A year later in 1939, the two wed in a small private ceremony in her village.

While Mrs. Bruno was pregnant a few months later, her husband was pulled away to war. Serving in the Italian Army during World War II, Mr. Bruno was held prisoner in South Africa for six years. When he returned in 1945, he met his daughter Antonietta for the first time. She was 5.

Over the next six years, the couple had three more girls.

In 1955, Mrs. Bruno and her four daughters boarded a ship to America, joining her parents and a sibling in Boston.

For three years, she worked on the assembly line at a produce factory in the North End, supporting her daughters in their Commercial Street apartment. Meanwhile, her husband awaited his emigration opportunity in Italy.

The family was reunited in 1958 and moved to a larger North End apartment on Greenough Lane.

Mr. Bruno began work making cheese, a skill he learned in Italy, at G. Savarese & Son on Commercial Street. Mrs. Bruno moved to a sewing firm on Summer Street in Boston, where she made uniforms for US soldiers in the Vietnam War. She worked there for 10 years.

In 1969, Mrs. Bruno shifted to garments, sewing for Grieco Bros., outside Boston.

An injury forced her out of work four years later.

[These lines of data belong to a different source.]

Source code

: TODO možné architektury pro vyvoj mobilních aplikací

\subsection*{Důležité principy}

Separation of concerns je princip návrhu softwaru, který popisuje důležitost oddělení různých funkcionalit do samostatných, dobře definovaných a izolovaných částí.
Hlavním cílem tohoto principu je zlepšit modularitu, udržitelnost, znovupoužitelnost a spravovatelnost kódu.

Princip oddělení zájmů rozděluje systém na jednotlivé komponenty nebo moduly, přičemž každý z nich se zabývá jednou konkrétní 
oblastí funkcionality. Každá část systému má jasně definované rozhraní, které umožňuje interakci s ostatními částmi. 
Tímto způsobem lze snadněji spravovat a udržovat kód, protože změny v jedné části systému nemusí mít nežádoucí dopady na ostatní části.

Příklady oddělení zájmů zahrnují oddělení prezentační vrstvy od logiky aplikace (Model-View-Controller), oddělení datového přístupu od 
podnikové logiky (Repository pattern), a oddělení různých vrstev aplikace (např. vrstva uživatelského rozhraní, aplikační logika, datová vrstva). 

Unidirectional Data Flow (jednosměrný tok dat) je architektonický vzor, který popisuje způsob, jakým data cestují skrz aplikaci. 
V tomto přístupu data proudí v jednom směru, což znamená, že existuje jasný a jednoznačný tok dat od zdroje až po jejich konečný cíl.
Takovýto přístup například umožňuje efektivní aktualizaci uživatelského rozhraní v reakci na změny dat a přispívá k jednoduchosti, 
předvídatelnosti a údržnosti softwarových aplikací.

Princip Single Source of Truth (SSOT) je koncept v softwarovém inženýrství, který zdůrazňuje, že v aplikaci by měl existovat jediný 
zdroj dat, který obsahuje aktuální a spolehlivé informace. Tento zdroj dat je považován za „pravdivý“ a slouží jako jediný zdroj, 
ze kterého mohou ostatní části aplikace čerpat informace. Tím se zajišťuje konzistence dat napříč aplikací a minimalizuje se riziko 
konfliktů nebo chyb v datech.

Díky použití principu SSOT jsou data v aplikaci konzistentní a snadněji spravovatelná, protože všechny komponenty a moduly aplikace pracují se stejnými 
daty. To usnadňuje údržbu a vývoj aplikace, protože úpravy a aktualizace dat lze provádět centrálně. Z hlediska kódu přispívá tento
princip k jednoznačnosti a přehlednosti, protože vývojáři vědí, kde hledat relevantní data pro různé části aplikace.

Fluid buildup in her knee made standing difficult, her family said. Her daughters believed it stemmed from years of running pedal-operated sewing machines.

In 1974, Mr. and Mrs. Bruno moved to Medford, into their oldest daughter’s duplex on Hancock Street, where Mrs. Bruno would live for the next 35 years.

“It was awesome, she was always there,’’ said her oldest grandchild, Rosa Tgettis, who was 12 when her grandmother moved in. “I was so close with her I used to call her Ma, never Nonna or Grandma.’’

In between cooking the family’s large Sunday meals, tending to her garden, and mending her family’s clothes, she always put aside time for her grandchildren, and later great-grandchildren.

“She used to play Ziga-Ziga (an Italian game) with every single one of us,’’ Tgettis said. “She’d rock us on her lap, and we’d laugh and laugh.’’

In 1998, her husband died of heart disease, but Mrs. Bruno remained independent for the next 11 years.

In addition to her daughters Eleanor and Columbia, Mrs. Bruno leaves two other daughters, Antonietta Fiore and Alba Ranzino of Medford; four siblings; Elena Iovanna, Joe Guarino, and Guido Guarino of East Boston, and Delfina Federico of Syracuse, N.Y.; eight grandchildren; and 12 great-grandchildren.

A funeral Mass will be said at 10 a.m. today at St. Joseph Church in Medford. Burial will follow at St. Michael Cemetery in Boston.